眠くなる読経
皆様は僧侶の読経に関して何か印象はお持ちでしょうか。
多くの方はあまり意識しないと思いますが、「声が大きいな」「迫力あるな」「音痴だな」など印象は僧侶によって様々かと思います。
ではどんな読経が良いと言われているのかお伝えしたいと思います。
眠くなる読経が良い
結論から言いますと、眠くなるような読経が良いと言われています。
誤解のないように、ここで言う「眠くなる」とは退屈とか飽きることではなく、心地良くて柔らかいという意味であります。
皆様も歌手の音楽を聴いて、「なんか心地良いなぁ」と聞き入ったことは今までに経験あるかと思います。
それとまったく同じで、読経にも心地良い音とかテンポ・音程というものがあるのです。
子守歌のような心地良さがグッド
さらにもっと掘り下げると、赤ちゃんが眠ってしまうような子守歌のような心地良さや滑らかさが良いと言われております。

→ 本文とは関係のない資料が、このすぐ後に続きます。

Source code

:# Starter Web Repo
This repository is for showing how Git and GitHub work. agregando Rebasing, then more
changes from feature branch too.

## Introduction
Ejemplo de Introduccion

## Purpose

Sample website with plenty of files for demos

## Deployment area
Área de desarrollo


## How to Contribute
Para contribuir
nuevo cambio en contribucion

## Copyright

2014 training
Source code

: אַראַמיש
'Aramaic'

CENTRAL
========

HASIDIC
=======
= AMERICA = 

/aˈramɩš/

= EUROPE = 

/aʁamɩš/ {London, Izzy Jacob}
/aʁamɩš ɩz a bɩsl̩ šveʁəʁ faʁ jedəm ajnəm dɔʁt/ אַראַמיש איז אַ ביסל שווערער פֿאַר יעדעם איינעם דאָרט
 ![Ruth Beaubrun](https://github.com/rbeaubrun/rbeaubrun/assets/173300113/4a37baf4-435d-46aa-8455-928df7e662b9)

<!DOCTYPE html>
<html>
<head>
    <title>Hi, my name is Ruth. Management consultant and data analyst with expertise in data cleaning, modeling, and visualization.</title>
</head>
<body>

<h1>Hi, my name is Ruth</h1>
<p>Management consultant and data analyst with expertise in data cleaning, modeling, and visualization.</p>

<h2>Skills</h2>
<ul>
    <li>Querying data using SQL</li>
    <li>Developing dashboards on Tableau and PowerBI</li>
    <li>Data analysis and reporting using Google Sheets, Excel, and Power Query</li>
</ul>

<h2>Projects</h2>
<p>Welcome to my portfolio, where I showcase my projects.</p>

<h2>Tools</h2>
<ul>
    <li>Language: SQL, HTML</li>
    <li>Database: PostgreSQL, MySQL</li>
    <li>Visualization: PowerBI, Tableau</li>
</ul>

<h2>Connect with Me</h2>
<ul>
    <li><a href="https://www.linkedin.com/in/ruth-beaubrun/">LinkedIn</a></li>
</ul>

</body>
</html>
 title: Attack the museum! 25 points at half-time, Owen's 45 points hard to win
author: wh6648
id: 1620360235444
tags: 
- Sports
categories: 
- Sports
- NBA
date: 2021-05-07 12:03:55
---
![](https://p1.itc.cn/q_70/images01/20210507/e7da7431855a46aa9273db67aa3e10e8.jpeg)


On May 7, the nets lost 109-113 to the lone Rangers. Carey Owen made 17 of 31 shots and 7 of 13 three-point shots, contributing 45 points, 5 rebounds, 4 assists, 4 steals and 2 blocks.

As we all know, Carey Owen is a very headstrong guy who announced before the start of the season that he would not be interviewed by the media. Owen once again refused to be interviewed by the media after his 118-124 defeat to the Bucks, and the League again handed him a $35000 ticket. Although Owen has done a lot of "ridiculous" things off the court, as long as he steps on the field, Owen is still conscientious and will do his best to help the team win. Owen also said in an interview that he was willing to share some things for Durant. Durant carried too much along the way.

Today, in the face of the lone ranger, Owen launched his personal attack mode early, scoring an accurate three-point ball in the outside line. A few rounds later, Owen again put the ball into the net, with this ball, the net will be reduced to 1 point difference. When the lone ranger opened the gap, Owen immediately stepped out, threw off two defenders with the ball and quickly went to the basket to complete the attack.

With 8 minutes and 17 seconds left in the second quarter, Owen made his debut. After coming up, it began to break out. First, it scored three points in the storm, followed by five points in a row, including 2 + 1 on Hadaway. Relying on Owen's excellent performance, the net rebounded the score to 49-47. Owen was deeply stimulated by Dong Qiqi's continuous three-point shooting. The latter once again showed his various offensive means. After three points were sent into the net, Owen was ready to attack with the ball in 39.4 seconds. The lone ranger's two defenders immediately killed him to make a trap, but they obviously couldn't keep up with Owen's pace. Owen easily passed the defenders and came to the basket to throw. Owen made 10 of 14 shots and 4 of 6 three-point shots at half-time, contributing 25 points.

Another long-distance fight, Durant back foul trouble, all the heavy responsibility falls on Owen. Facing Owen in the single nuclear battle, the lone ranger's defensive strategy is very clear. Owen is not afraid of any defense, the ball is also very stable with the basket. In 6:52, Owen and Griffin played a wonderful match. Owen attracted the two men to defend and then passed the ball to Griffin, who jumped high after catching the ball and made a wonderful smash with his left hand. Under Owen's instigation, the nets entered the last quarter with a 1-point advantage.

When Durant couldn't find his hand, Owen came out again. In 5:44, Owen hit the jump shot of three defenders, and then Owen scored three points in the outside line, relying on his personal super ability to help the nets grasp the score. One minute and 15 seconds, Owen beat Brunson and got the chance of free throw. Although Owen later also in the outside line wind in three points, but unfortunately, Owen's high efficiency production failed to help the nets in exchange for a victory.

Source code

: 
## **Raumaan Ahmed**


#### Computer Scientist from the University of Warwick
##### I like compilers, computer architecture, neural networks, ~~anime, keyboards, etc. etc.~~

実際に私は0~2歳くらいの赤ちゃんのいる場合の法事では、特にそれを意識して読経しております。
読経の声が大きいまたはうるさいと起きてしまうので、子守歌を唄うように眠り続けられる読経を心掛けております。
ここでも誤解のないようにご説明しますと、子守歌のような読経とは、ささやくように声が小さくて聞き取れないような読経ではありません。
はっきりと聴こえるけれども、「テンポが心地良くて柔らかくてスムーズだなぁ」と感じられる読経であります。

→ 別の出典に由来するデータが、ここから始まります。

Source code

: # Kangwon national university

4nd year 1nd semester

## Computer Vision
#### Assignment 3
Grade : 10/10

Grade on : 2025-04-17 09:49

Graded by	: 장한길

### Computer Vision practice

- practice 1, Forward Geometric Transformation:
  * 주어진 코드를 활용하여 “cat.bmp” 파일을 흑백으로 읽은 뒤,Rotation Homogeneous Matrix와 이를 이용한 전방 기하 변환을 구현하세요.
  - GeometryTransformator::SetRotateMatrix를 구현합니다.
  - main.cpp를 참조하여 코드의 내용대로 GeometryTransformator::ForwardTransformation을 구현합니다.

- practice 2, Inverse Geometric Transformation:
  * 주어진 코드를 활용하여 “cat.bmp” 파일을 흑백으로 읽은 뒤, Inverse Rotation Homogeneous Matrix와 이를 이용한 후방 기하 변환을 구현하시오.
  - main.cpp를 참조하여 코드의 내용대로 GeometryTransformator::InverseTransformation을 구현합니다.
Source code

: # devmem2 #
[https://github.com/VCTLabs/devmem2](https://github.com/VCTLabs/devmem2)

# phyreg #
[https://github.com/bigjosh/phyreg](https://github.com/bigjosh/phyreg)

また別の例えで言いますと、小鳥のさえずるような心地良さとも表現されます。
聴きづらい読経
逆に聴きづらい読経というのもあります。
・うるさい(声が大きい)
・せわしい(せっかち気味)
・きたない(喉から声を出している・お腹から声が出ていない)
・音痴(音が外れている)
やはり読経というものは音楽と同じであります。
皆様に聴いていただくための読経ですので、やはり心地良さというものは非常に大切なことであります。

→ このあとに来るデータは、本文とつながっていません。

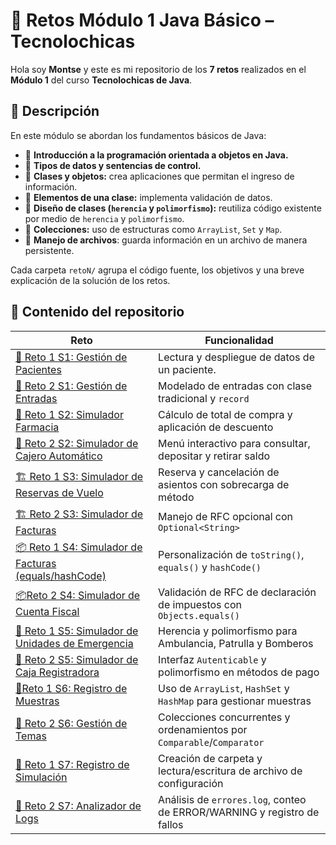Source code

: # 🚀 Retos Módulo 1 Java Básico – Tecnolochicas 

Hola soy **Montse** y este es mi repositorio de los **7 retos** realizados en el **Módulo 1** del curso **Tecnolochicas de Java**.

## 📄 Descripción
En este módulo se abordan los fundamentos básicos de Java:
- 🔹 **Introducción a la programación orientada a objetos en Java.**
- 🔹 **Tipos de datos y sentencias de control.**
- 🔹 **Clases y objetos:** crea aplicaciones que permitan el ingreso de información.
- 🔹 **Elementos de una clase:** implementa validación de datos.
- 🔹 **Diseño de clases (`herencia` y `polimorfismo`):** reutiliza código existente por medio de `herencia` y `polimorfismo`.
- 🔹 **Colecciones:** uso de estructuras como `ArrayList`, `Set` y `Map`.
- 🔹 **Manejo de archivos**: guarda información en un archivo de manera persistente.

Cada carpeta `retoN/` agrupa el código fuente, los objetivos y una breve explicación de la solución de los retos. 

## 📂 Contenido del repositorio
| Reto                         | Funcionalidad                                                        |
|------------------------------|-----------------------------------------------------------------------|
| [🏁 Reto 1 S1: Gestión de Pacientes ](https://github.com/Montse-Falcon/Retos-M-dulo-1-Curso-Java-Tecnolochicas/tree/main/Retos%20M%C3%B3dulo%201-%20Java%20-%20Tecnolochicas/S1%20Introduccion%20Reto%201)                    | Lectura y despliegue de datos de un paciente.                         |
| [🏁 Reto 2 S1: Gestión de Entradas](https://github.com/Montse-Falcon/Retos-M-dulo-1-Curso-Java-Tecnolochicas/tree/main/Retos%20M%C3%B3dulo%201-%20Java%20-%20Tecnolochicas/S1%20Introduccion%20Reto%202)                     | Modelado de entradas con clase tradicional y `record`                 |
| [🔀 Reto 1 S2: Simulador Farmacia](https://github.com/Montse-Falcon/Retos-M-dulo-1-Curso-Java-Tecnolochicas/tree/main/Retos%20M%C3%B3dulo%201-%20Java%20-%20Tecnolochicas/S2%20Tipos%20de%20datos%20Reto%201)            | Cálculo de total de compra y aplicación de descuento                  |
| [🔀 Reto 2 S2: Simulador de Cajero Automático](https://github.com/Montse-Falcon/Retos-M-dulo-1-Curso-Java-Tecnolochicas/tree/main/Retos%20M%C3%B3dulo%201-%20Java%20-%20Tecnolochicas/S2%20Tipos%20de%20datos%20Reto%202)               | Menú interactivo para consultar, depositar y retirar saldo            |
| [🏗️ Reto 1 S3: Simulador de Reservas de Vuelo](https://github.com/Montse-Falcon/Retos-M-dulo-1-Curso-Java-Tecnolochicas/tree/main/Retos%20M%C3%B3dulo%201-%20Java%20-%20Tecnolochicas/S3%20Clase%20y%20Objetos%20Reto%201)               | Reserva y cancelación de asientos con sobrecarga de método            |
| [🏗️ Reto 2 S3: Simulador de Facturas](https://github.com/Montse-Falcon/Retos-M-dulo-1-Curso-Java-Tecnolochicas/tree/main/Retos%20M%C3%B3dulo%201-%20Java%20-%20Tecnolochicas/S3%20Clase%20y%20Objetos%20Reto%202)    | Manejo de RFC opcional con `Optional<String>`                         |
| [📦 Reto 1 S4: Simulador de Facturas (equals/hashCode)](https://github.com/Montse-Falcon/Retos-M-dulo-1-Curso-Java-Tecnolochicas/tree/main/Retos%20M%C3%B3dulo%201-%20Java%20-%20Tecnolochicas/S4%20Elementos%20de%20clases%20Reto%201)| Personalización de `toString()`, `equals()` y `hashCode()`            |
| [📦Reto 2 S4: Simulador de Cuenta Fiscal](https://github.com/Montse-Falcon/Retos-M-dulo-1-Curso-Java-Tecnolochicas/blob/main/Retos%20M%C3%B3dulo%201-%20Java%20-%20Tecnolochicas/S4%20Elementos%20de%20clases%20Reto%202/Readme.md)             | Validación de RFC de declaración de impuestos con `Objects.equals()`  |
| [🧬 Reto 1 S5: Simulador de Unidades de Emergencia](https://github.com/Montse-Falcon/Retos-M-dulo-1-Curso-Java-Tecnolochicas/tree/main/Retos%20M%C3%B3dulo%201-%20Java%20-%20Tecnolochicas/S5%20Dis%20de%20clases%20Reto%201)    | Herencia y polimorfismo para Ambulancia, Patrulla y Bomberos          |
| [🧬 Reto 2 S5: Simulador de Caja Registradora](https://github.com/Montse-Falcon/Retos-M-dulo-1-Curso-Java-Tecnolochicas/tree/main/Retos%20M%C3%B3dulo%201-%20Java%20-%20Tecnolochicas/S5%20Dis%20de%20clases%20Reto%202)    | Interfaz `Autenticable` y polimorfismo en métodos de pago             |
| [📂Reto 1 S6: Registro de Muestras](https://github.com/Montse-Falcon/Retos-M-dulo-1-Curso-Java-Tecnolochicas/tree/main/Retos%20M%C3%B3dulo%201-%20Java%20-%20Tecnolochicas/S6%20Colecciones%20Reto%201)    | Uso de `ArrayList`, `HashSet` y `HashMap` para gestionar muestras     |
| [📂 Reto 2 S6: Gestión de Temas](https://github.com/Montse-Falcon/Retos-M-dulo-1-Curso-Java-Tecnolochicas/tree/main/Retos%20M%C3%B3dulo%201-%20Java%20-%20Tecnolochicas/S6%20Colecciones%20Reto%202)            | Colecciones concurrentes y ordenamientos por `Comparable`/`Comparator`|
| [📁 Reto 1 S7: Registro de Simulación](https://github.com/Montse-Falcon/Retos-M-dulo-1-Curso-Java-Tecnolochicas/tree/main/Retos%20M%C3%B3dulo%201-%20Java%20-%20Tecnolochicas/S7%20Manejo%20de%20Archivos%20Reto%201)| Creación de carpeta y lectura/escritura de archivo de configuración   |
| [📁 Reto 2 S7: Analizador de Logs](https://github.com/Montse-Falcon/Retos-M-dulo-1-Curso-Java-Tecnolochicas/tree/main/Retos%20M%C3%B3dulo%201-%20Java%20-%20Tecnolochicas/S7%20Manejo%20de%20Archivos%20Reto%202)    | Análisis de `errores.log`, conteo de ERROR/WARNING y registro de fallos |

僧侶にも勘違いされている方がいるのですが、「大きな声で力強い声の読経が良い」と考えられている方は多いのであります。
声が大きくて力強くても心地良ければいいのですが、声を張り上げすぎて「うるさい」「耳障り」となったら良くありません。
そこは本当に紙一重でして、人によっても感じ方や受け取り方も異なるため、読経(声明)の難しいところでもあります。
まとめ
僧侶は読経のプロフェッショナルであります。
葬儀・法事・納骨などでは必ず読経をお上げするものであります。
毎日のように皆様に聴いていただくわけですから、当寺では日頃から読経の訓練や鍛錬、心地良さの向上というものを目指しております。
皆様が心地良くてうっとりしてしまうような読経というものが最終的な理想であります。
僧侶は読経一つとっても日々の研鑽が欠かせないと考えております。